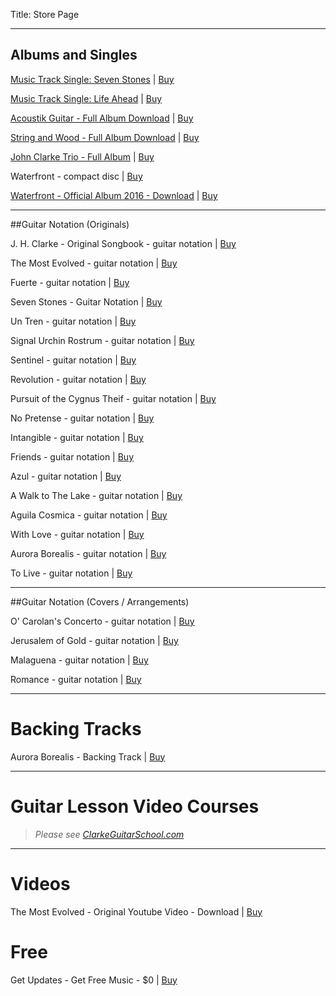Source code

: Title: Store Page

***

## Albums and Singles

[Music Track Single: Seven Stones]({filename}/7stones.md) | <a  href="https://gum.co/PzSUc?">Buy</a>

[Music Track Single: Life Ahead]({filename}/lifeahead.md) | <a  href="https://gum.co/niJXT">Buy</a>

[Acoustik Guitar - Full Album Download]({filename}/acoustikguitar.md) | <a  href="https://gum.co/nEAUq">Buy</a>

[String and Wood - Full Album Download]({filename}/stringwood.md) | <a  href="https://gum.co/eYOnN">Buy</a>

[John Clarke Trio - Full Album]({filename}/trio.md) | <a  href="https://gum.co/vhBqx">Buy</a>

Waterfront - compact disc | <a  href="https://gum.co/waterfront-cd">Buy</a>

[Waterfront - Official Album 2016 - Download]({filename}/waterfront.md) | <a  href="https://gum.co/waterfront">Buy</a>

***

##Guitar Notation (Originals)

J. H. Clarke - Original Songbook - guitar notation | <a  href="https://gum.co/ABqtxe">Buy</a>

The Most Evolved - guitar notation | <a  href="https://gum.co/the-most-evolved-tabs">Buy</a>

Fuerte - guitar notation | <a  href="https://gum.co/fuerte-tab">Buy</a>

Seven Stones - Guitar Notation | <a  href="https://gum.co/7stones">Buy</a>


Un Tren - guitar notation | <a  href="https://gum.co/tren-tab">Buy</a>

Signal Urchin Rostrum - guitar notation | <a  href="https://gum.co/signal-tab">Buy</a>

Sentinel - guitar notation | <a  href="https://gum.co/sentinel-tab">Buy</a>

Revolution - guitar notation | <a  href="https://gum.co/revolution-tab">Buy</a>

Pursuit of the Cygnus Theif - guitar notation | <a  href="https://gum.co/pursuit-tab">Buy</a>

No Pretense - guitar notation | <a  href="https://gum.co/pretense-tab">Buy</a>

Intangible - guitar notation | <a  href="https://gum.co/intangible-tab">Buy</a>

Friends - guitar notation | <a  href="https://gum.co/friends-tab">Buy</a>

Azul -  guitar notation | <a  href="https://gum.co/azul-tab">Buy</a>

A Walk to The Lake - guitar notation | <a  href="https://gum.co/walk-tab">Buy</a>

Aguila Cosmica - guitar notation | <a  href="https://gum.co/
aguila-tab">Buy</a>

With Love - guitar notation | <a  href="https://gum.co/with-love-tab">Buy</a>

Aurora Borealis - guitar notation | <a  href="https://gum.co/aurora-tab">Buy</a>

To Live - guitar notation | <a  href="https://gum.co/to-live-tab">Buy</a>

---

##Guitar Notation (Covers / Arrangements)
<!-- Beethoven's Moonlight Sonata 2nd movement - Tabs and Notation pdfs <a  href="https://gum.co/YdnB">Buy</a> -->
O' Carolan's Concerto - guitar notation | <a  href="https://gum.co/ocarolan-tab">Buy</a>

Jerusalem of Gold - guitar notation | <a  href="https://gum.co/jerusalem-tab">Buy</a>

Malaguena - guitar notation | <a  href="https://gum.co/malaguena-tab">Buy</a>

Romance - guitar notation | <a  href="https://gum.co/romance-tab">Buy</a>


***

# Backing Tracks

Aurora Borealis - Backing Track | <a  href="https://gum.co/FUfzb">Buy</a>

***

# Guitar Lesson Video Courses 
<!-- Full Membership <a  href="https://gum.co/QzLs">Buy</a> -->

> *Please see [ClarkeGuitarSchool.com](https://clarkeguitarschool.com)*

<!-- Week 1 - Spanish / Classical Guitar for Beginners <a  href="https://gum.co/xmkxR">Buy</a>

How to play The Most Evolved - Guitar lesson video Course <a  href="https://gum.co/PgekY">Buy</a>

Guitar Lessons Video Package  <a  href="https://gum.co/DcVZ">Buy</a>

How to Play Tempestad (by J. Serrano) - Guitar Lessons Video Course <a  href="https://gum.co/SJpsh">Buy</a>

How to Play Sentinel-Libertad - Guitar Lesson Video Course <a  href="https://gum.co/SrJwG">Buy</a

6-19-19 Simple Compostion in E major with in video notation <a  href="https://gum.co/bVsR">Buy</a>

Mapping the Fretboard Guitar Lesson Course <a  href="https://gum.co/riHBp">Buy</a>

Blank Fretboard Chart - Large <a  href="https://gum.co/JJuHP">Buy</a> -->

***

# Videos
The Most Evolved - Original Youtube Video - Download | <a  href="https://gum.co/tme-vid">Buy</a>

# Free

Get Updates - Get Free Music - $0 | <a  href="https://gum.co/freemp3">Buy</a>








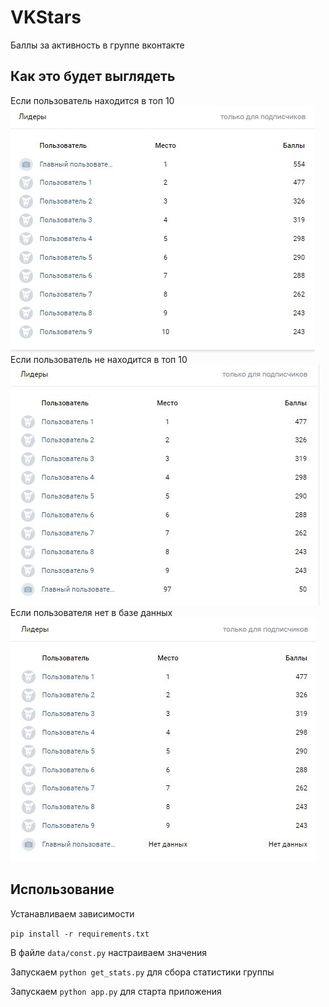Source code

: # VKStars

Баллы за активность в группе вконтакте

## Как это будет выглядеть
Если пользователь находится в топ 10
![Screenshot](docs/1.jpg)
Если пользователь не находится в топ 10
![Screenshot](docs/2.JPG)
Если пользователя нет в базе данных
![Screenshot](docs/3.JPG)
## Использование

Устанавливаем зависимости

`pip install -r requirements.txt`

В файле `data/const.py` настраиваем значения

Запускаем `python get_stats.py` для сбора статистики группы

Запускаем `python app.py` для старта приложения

**TASK TO COMPLETE**
Among the entries above, find the line with "Malaguena - guitar" and repeat exactly from there through the line with "Если пользователя нет в базе данных", leaving out the pictures.

**SOLUTION TO THE EXERCISE**
Malaguena - guitar notation | <a  href="https://gum.co/malaguena-tab">Buy</a>

Romance - guitar notation | <a  href="https://gum.co/romance-tab">Buy</a>


***

# Backing Tracks

Aurora Borealis - Backing Track | <a  href="https://gum.co/FUfzb">Buy</a>

***

# Guitar Lesson Video Courses 
<!-- Full Membership <a  href="https://gum.co/QzLs">Buy</a> -->

> *Please see [ClarkeGuitarSchool.com](https://clarkeguitarschool.com)*

<!-- Week 1 - Spanish / Classical Guitar for Beginners <a  href="https://gum.co/xmkxR">Buy</a>

How to play The Most Evolved - Guitar lesson video Course <a  href="https://gum.co/PgekY">Buy</a>

Guitar Lessons Video Package  <a  href="https://gum.co/DcVZ">Buy</a>

How to Play Tempestad (by J. Serrano) - Guitar Lessons Video Course <a  href="https://gum.co/SJpsh">Buy</a>

How to Play Sentinel-Libertad - Guitar Lesson Video Course <a  href="https://gum.co/SrJwG">Buy</a

6-19-19 Simple Compostion in E major with in video notation <a  href="https://gum.co/bVsR">Buy</a>

Mapping the Fretboard Guitar Lesson Course <a  href="https://gum.co/riHBp">Buy</a>

Blank Fretboard Chart - Large <a  href="https://gum.co/JJuHP">Buy</a> -->

***

# Videos
The Most Evolved - Original Youtube Video - Download | <a  href="https://gum.co/tme-vid">Buy</a>

# Free

Get Updates - Get Free Music - $0 | <a  href="https://gum.co/freemp3">Buy</a>








Source code

: # VKStars

Баллы за активность в группе вконтакте

## Как это будет выглядеть
Если пользователь находится в топ 10
![Screenshot](docs/1.jpg)
Если пользователь не находится в топ 10
![Screenshot](docs/2.JPG)
Если пользователя нет в базе данных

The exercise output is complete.